Dire che Abdullah Öcalan per il popolo curdo rappresenta quello che Mandela ha rappresentato per i Neri discriminati del Sudafrica (all’epoca dell’apartheid) è tanto ovvio, scontato da apparire quasi superfluo. Così come paragonare l’isola-prigione di Imrali a Robben Island.
Possiamo quindi immaginare quanto grande sia la preoccupazione, la disperazione di questo popolo per la sorte del loro leader, imprigionato dal 1999 e di cui da tempo non si hanno notizie sicure. Al punto da temere che non sia più in vita.
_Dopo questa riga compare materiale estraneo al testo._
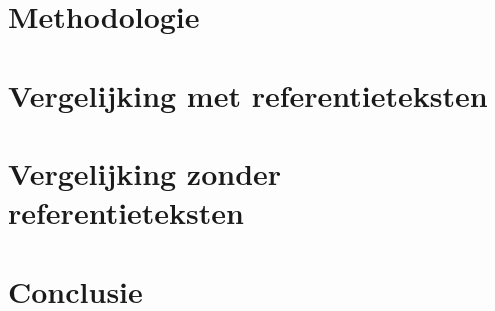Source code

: \section{Methodologie}

\section{Vergelijking met referentieteksten}



\section{Vergelijking zonder referentieteksten}


\section{Conclusie}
Detto questo, mi trovo combattuto tra la comprensione, il rispetto per questo ennesimo gesto estremo e la considerazione che tale atto sia stato – purtroppo – tanto doloroso quanto inutile.
L’opinione pubblica internazionale appare ormai assuefatta, indifferente. Cinica a volte. Per cui nemmeno questa morte tremenda servirà a scuoterla.
Mehmet, tassista venticinquenne, ha scelto di immolarsi per protestare (come aveva spiegato in un messaggio scritto in precedenza) contro l’isolamento a cui Öcalan viene sottoposto nel carcere di Imrali.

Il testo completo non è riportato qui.